[Items from a data source]
* * * *

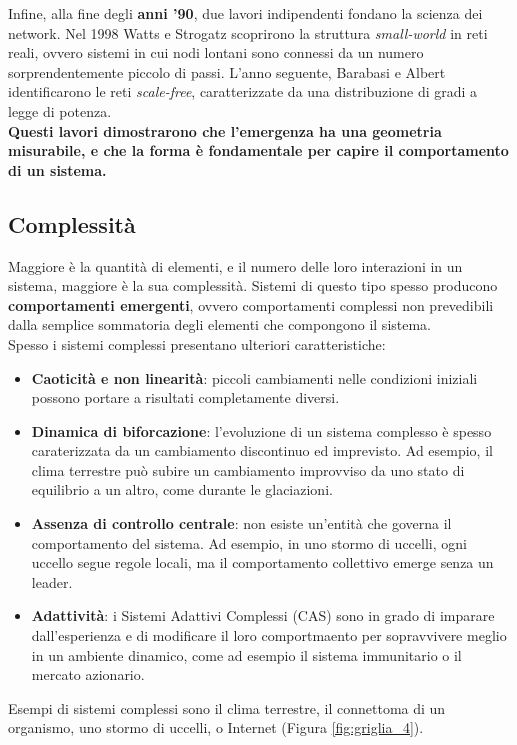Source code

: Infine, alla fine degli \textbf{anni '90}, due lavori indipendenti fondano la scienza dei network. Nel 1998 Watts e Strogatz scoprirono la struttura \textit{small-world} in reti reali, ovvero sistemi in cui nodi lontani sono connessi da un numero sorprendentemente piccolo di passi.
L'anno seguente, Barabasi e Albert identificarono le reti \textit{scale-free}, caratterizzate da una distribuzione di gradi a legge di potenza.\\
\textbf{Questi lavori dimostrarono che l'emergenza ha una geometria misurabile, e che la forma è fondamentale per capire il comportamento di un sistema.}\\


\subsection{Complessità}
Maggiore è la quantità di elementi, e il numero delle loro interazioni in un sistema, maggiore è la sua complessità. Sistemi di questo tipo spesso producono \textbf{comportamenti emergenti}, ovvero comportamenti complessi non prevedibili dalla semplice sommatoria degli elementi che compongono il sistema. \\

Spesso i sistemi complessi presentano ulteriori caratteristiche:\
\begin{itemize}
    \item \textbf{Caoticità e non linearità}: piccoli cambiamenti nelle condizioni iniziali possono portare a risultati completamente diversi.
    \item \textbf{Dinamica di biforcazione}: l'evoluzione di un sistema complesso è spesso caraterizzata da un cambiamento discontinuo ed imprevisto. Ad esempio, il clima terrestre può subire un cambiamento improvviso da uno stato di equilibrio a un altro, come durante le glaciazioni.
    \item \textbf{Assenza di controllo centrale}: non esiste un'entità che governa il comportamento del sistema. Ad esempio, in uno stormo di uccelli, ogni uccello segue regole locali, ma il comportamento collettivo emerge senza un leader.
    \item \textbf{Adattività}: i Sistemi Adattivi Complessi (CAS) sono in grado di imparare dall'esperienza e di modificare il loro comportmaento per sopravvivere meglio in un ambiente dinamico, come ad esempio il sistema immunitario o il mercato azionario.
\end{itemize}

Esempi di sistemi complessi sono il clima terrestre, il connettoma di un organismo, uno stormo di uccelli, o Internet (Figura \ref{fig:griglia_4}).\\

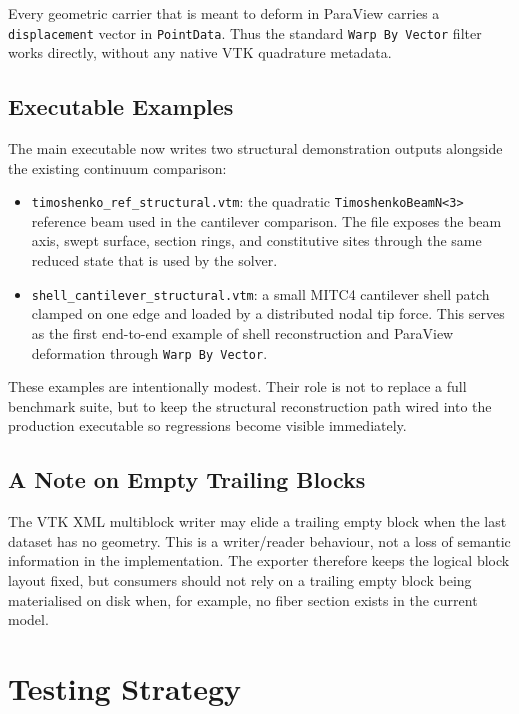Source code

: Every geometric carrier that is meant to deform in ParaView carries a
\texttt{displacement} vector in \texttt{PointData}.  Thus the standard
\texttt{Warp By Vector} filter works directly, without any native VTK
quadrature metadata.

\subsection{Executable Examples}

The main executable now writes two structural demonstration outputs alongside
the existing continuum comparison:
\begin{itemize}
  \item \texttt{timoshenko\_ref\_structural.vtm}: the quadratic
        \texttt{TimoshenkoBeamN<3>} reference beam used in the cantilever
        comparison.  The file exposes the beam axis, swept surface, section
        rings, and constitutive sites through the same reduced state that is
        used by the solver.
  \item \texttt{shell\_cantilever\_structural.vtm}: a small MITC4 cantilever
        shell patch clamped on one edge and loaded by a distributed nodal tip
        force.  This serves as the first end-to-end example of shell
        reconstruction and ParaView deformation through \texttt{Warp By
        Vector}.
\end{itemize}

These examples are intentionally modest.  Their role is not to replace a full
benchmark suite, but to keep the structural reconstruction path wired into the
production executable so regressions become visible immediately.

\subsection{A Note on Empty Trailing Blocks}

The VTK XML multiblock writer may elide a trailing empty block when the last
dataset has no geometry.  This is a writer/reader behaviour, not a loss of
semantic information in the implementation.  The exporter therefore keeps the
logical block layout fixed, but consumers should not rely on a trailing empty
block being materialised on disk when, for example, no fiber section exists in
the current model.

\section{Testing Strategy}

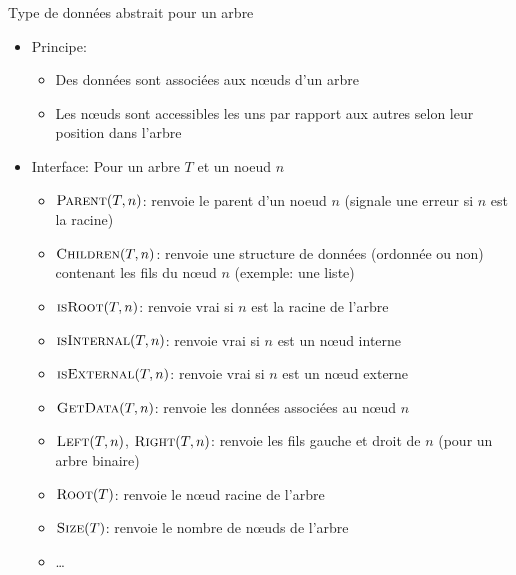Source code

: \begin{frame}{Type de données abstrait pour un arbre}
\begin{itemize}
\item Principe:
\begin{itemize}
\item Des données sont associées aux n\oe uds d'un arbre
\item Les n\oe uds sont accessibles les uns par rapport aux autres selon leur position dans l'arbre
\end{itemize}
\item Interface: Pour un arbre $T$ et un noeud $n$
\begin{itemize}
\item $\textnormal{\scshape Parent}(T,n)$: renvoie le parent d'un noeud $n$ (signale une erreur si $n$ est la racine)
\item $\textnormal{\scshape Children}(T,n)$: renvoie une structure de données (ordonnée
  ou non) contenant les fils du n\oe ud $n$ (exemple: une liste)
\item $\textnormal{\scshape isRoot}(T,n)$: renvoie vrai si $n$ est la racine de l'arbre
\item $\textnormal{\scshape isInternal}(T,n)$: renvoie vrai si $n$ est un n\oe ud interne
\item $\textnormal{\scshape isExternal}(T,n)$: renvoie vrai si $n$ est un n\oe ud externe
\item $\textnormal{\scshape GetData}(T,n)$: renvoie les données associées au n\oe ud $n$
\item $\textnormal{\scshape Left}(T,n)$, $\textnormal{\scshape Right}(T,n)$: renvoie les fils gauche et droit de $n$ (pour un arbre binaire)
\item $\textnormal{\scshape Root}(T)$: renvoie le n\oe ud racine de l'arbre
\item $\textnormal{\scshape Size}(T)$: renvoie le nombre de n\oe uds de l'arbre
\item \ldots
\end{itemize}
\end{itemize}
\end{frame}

* * * *

Reproduce the entries exactly. Do not carry over any picture.

**TASK RESPONSE**:
Source code

: Infine, alla fine degli \textbf{anni '90}, due lavori indipendenti fondano la scienza dei network. Nel 1998 Watts e Strogatz scoprirono la struttura \textit{small-world} in reti reali, ovvero sistemi in cui nodi lontani sono connessi da un numero sorprendentemente piccolo di passi.
L'anno seguente, Barabasi e Albert identificarono le reti \textit{scale-free}, caratterizzate da una distribuzione di gradi a legge di potenza.\\
\textbf{Questi lavori dimostrarono che l'emergenza ha una geometria misurabile, e che la forma è fondamentale per capire il comportamento di un sistema.}\\


\subsection{Complessità}
Maggiore è la quantità di elementi, e il numero delle loro interazioni in un sistema, maggiore è la sua complessità. Sistemi di questo tipo spesso producono \textbf{comportamenti emergenti}, ovvero comportamenti complessi non prevedibili dalla semplice sommatoria degli elementi che compongono il sistema. \\

Spesso i sistemi complessi presentano ulteriori caratteristiche:\
\begin{itemize}
    \item \textbf{Caoticità e non linearità}: piccoli cambiamenti nelle condizioni iniziali possono portare a risultati completamente diversi.
    \item \textbf{Dinamica di biforcazione}: l'evoluzione di un sistema complesso è spesso caraterizzata da un cambiamento discontinuo ed imprevisto. Ad esempio, il clima terrestre può subire un cambiamento improvviso da uno stato di equilibrio a un altro, come durante le glaciazioni.
    \item \textbf{Assenza di controllo centrale}: non esiste un'entità che governa il comportamento del sistema. Ad esempio, in uno stormo di uccelli, ogni uccello segue regole locali, ma il comportamento collettivo emerge senza un leader.
    \item \textbf{Adattività}: i Sistemi Adattivi Complessi (CAS) sono in grado di imparare dall'esperienza e di modificare il loro comportmaento per sopravvivere meglio in un ambiente dinamico, come ad esempio il sistema immunitario o il mercato azionario.
\end{itemize}

Esempi di sistemi complessi sono il clima terrestre, il connettoma di un organismo, uno stormo di uccelli, o Internet (Figura \ref{fig:griglia_4}).\\

Source code

: Every geometric carrier that is meant to deform in ParaView carries a
\texttt{displacement} vector in \texttt{PointData}.  Thus the standard
\texttt{Warp By Vector} filter works directly, without any native VTK
quadrature metadata.

\subsection{Executable Examples}

The main executable now writes two structural demonstration outputs alongside
the existing continuum comparison:
\begin{itemize}
  \item \texttt{timoshenko\_ref\_structural.vtm}: the quadratic
        \texttt{TimoshenkoBeamN<3>} reference beam used in the cantilever
        comparison.  The file exposes the beam axis, swept surface, section
        rings, and constitutive sites through the same reduced state that is
        used by the solver.
  \item \texttt{shell\_cantilever\_structural.vtm}: a small MITC4 cantilever
        shell patch clamped on one edge and loaded by a distributed nodal tip
        force.  This serves as the first end-to-end example of shell
        reconstruction and ParaView deformation through \texttt{Warp By
        Vector}.
\end{itemize}

These examples are intentionally modest.  Their role is not to replace a full
benchmark suite, but to keep the structural reconstruction path wired into the
production executable so regressions become visible immediately.

\subsection{A Note on Empty Trailing Blocks}

The VTK XML multiblock writer may elide a trailing empty block when the last
dataset has no geometry.  This is a writer/reader behaviour, not a loss of
semantic information in the implementation.  The exporter therefore keeps the
logical block layout fixed, but consumers should not rely on a trailing empty
block being materialised on disk when, for example, no fiber section exists in
the current model.

\section{Testing Strategy}

Source code

: \begin{frame}{Type de données abstrait pour un arbre}
\begin{itemize}
\item Principe:
\begin{itemize}
\item Des données sont associées aux n\oe uds d'un arbre
\item Les n\oe uds sont accessibles les uns par rapport aux autres selon leur position dans l'arbre
\end{itemize}
\item Interface: Pour un arbre $T$ et un noeud $n$
\begin{itemize}
\item $\textnormal{\scshape Parent}(T,n)$: renvoie le parent d'un noeud $n$ (signale une erreur si $n$ est la racine)
\item $\textnormal{\scshape Children}(T,n)$: renvoie une structure de données (ordonnée
  ou non) contenant les fils du n\oe ud $n$ (exemple: une liste)
\item $\textnormal{\scshape isRoot}(T,n)$: renvoie vrai si $n$ est la racine de l'arbre
\item $\textnormal{\scshape isInternal}(T,n)$: renvoie vrai si $n$ est un n\oe ud interne
\item $\textnormal{\scshape isExternal}(T,n)$: renvoie vrai si $n$ est un n\oe ud externe
\item $\textnormal{\scshape GetData}(T,n)$: renvoie les données associées au n\oe ud $n$
\item $\textnormal{\scshape Left}(T,n)$, $\textnormal{\scshape Right}(T,n)$: renvoie les fils gauche et droit de $n$ (pour un arbre binaire)
\item $\textnormal{\scshape Root}(T)$: renvoie le n\oe ud racine de l'arbre
\item $\textnormal{\scshape Size}(T)$: renvoie le nombre de n\oe uds de l'arbre
\item \ldots
\end{itemize}
\end{itemize}
\end{frame}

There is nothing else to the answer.